#### [EXERCISE AIM]
Could you please reproduce the entries exactly, leaving out any pictures?

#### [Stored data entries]
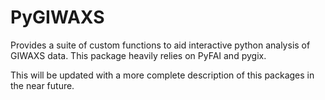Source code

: # PyGIWAXS
Provides a suite of custom functions to aid interactive python analysis of GIWAXS data. This package heavily relies on PyFAI and pygix.

This will be updated with a more complete description of this packages in the near future. 
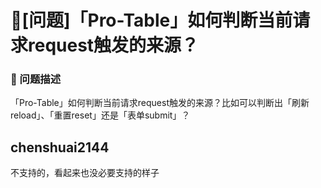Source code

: # 🧐[问题]「Pro-Table」如何判断当前请求request触发的来源？

### 🧐 问题描述

「Pro-Table」如何判断当前请求request触发的来源？比如可以判断出「刷新reload」、「重置reset」还是「表单submit」？

## chenshuai2144

不支持的，看起来也没必要支持的样子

#### [RESULT FOR THIS EXERCISE]
Source code

: # PyGIWAXS
Provides a suite of custom functions to aid interactive python analysis of GIWAXS data. This package heavily relies on PyFAI and pygix.

This will be updated with a more complete description of this packages in the near future. 
Source code

: # 🧐[问题]「Pro-Table」如何判断当前请求request触发的来源？

### 🧐 问题描述

「Pro-Table」如何判断当前请求request触发的来源？比如可以判断出「刷新reload」、「重置reset」还是「表单submit」？

## chenshuai2144

不支持的，看起来也没必要支持的样子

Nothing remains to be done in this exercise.